Time seems to stop in expectation, waiting for an answer. My nauseated mind struggles to answer. And then the whole vision fades and is replaced in an instant by a small island in the vastness of a great blue lake. I seem to be floating in the air, translucent and light like a feather. Below, the island is covered with an abundance of wildflowers and fruit trees. Two human figures appear sitting in the summer grass. To the right I recognize Cartimandua, Chieftaness of the North British people. She is tall and fair, with blue eyes and long, braided red hair. Cartimandua is regal in her purple robes, golden twisted neck ring, and golden wrist cuffs. She has the bearing of a true empress.

On her left is seated the Bodhisattva Kuan-yin. She has loosely draped white robes and wears a necklace and crown. Her black hair is in a topknot. Leaning on one arm with her other arm draped across a bent knee, Kuan-yin is seated next to a small wil­low tree. Above the clear lake, dragonflies with transparent wings play across the surface of the water. A large, silver-pink fish swims idly, now and then leaping from the water and creating a splash on the calm surface.

I am engulfed in a cloud of dragonflies. Their translucent wings beat upon my body like the hands of many lovers. They have the eyes of Avalokitesvara. All of my hair pores become mirrors of the great void. My I-ness goes endlessly, constantly displaying only radiant compassion as it disintegrates.

The voice of Trungpa Rinpoche brings me back with the question, "Well?"

In irritation, I'm about to say, "Well, what?" when behind me out of a great white light arises a huge, meteoric iron mountain.

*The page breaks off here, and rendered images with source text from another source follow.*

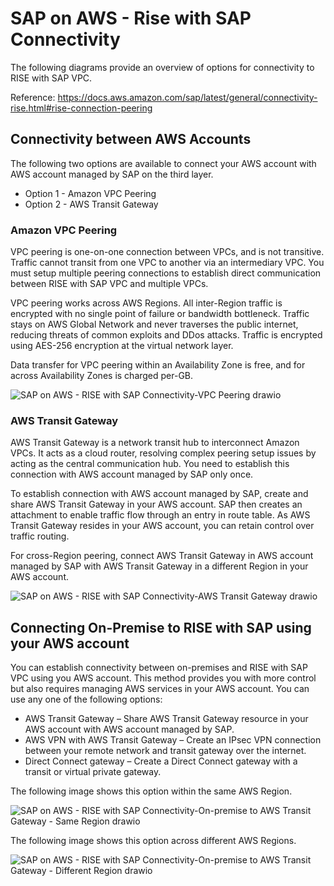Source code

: # SAP on AWS - Rise with SAP Connectivity
The following diagrams provide an overview of options for connectivity to RISE with SAP VPC.

Reference: https://docs.aws.amazon.com/sap/latest/general/connectivity-rise.html#rise-connection-peering

## Connectivity between AWS Accounts
The following two options are available to connect your AWS account with AWS account managed by SAP on the third layer.
* Option 1 - Amazon VPC Peering
* Option 2 - AWS Transit Gateway

### Amazon VPC Peering

VPC peering is one-on-one connection between VPCs, and is not transitive. Traffic cannot transit from one VPC to another via an intermediary VPC. You must setup multiple peering connections to establish direct communication between RISE with SAP VPC and multiple VPCs. 

VPC peering works across AWS Regions. All inter-Region traffic is encrypted with no single point of failure or bandwidth bottleneck. Traffic stays on AWS Global Network and never traverses the public internet, reducing threats of common exploits and DDos attacks. Traffic is encrypted using AES-256 encryption at the virtual network layer.

Data transfer for VPC peering within an Availability Zone is free, and for across Availability Zones is charged per-GB.

![SAP on AWS - RISE with SAP Connectivity-VPC Peering drawio](https://github.com/luiz-machado-pt/sap-on-aws/assets/170890096/c960d73c-ed4a-47c0-a1fb-528cad957390)


### AWS Transit Gateway

AWS Transit Gateway is a network transit hub to interconnect Amazon VPCs. It acts as a cloud router, resolving complex peering setup issues by acting as the central communication hub. You need to establish this connection with AWS account managed by SAP only once.

To establish connection with AWS account managed by SAP, create and share AWS Transit Gateway in your AWS account. SAP then creates an attachment to enable traffic flow through an entry in route table. As AWS Transit Gateway resides in your AWS account, you can retain control over traffic routing.

For cross-Region peering, connect AWS Transit Gateway in AWS account managed by SAP with AWS Transit Gateway in a different Region in your AWS account.

![SAP on AWS - RISE with SAP Connectivity-AWS Transit Gateway drawio](https://github.com/luiz-machado-pt/sap-on-aws/assets/170890096/ce88f8ca-7be1-4e32-90ae-a4b6ddcf21ce)

## Connecting On-Premise to RISE with SAP using your AWS account
You can establish connectivity between on-premises and RISE with SAP VPC using you AWS account. This method provides you with more control but also requires managing AWS services in your AWS account. You can use any one of the following options:

* AWS Transit Gateway – Share AWS Transit Gateway resource in your AWS account with AWS account managed by SAP.
* AWS VPN with AWS Transit Gateway – Create an IPsec VPN connection between your remote network and transit gateway over the internet.
* Direct Connect gateway – Create a Direct Connect gateway with a transit or virtual private gateway.


The following image shows this option within the same AWS Region.

![SAP on AWS - RISE with SAP Connectivity-On-premise to AWS Transit Gateway - Same Region drawio](https://github.com/luiz-machado-pt/sap-on-aws/assets/170890096/986fee23-6f6e-43f6-a19c-a9e737d5a40e)

The following image shows this option across different AWS Regions.

![SAP on AWS - RISE with SAP Connectivity-On-premise to AWS Transit Gateway - Different Region drawio](https://github.com/luiz-machado-pt/sap-on-aws/assets/170890096/a09681a7-291c-4acb-838a-c1361d3d4f55)







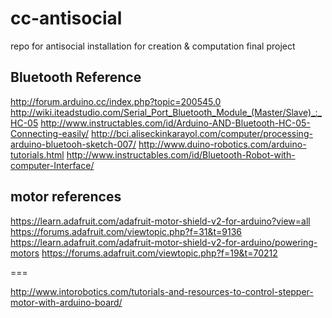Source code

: # cc-antisocial
repo for antisocial installation for creation &amp; computation final project


## Bluetooth Reference
http://forum.arduino.cc/index.php?topic=200545.0
http://wiki.iteadstudio.com/Serial_Port_Bluetooth_Module_(Master/Slave)_:_HC-05
http://www.instructables.com/id/Arduino-AND-Bluetooth-HC-05-Connecting-easily/
http://bci.aliseckinkarayol.com/computer/processing-arduino-bluetooh-sketch-007/
http://www.duino-robotics.com/arduino-tutorials.html
http://www.instructables.com/id/Bluetooth-Robot-with-computer-Interface/


## motor references
https://learn.adafruit.com/adafruit-motor-shield-v2-for-arduino?view=all
https://forums.adafruit.com/viewtopic.php?f=31&t=9136
https://learn.adafruit.com/adafruit-motor-shield-v2-for-arduino/powering-motors
https://forums.adafruit.com/viewtopic.php?f=19&t=70212

===

http://www.intorobotics.com/tutorials-and-resources-to-control-stepper-motor-with-arduino-board/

Wild animals of all kinds, along with multitudes of demons, roam around its base. Trapped and unable to climb, they just howl and snarl and fight constantly amongst themselves. I am filled with a sense of fear. Then on the mountain peak dances Machig Labdron. Dressed in the skins of demons and wild animals, she holds a hand drum and a thighbone trumpet. She is completely terrifying, capable of striking fear into anyone attached to an illusion of any kind.

Next to her is the Morrigan, the great Phantom Queen. She has the power of prophecy and she can also change herself in an instant from a beautiful maiden to a. hag. She is dancing also. Around them circles a flock of crows, cawing loudly in alarm. In the sky, thunder and lightning punctuate the scene with sound and flash. The figures are dancing and sing loudly above the din the song of Machig Labdron:28

Attachment to any phenomenon whatsoever,
From coarse form to omniscience,
Should be understood as the play of a demon.
Form is neither white, red, blue, nor green.
Form is devoid of presence,
Devoid of appearance,
Devoid of cessation.
All phenomena are equanimity.
The perfection of wisdom herself is equanimity.
When you are meditating on non-dual Paramita
The local gods and demons cannot stand it,
And in despair cause magical interference of all kinds,
Real imaginary, or in dreams.
Recognize them as the miraculous display of your own mind.
Do not concentrate your awareness on these obstacles.
Remain at ease, serene in the very nature of this recognition.
When you are absorbed in a natural serene state
These miraculous displays will be naturally pacified,
And once appeased in the essence of phenomena
They will appear as friendly to you.

As the vision dream shifts, Rinpoche's voice sounds in my ear, "No hope for you."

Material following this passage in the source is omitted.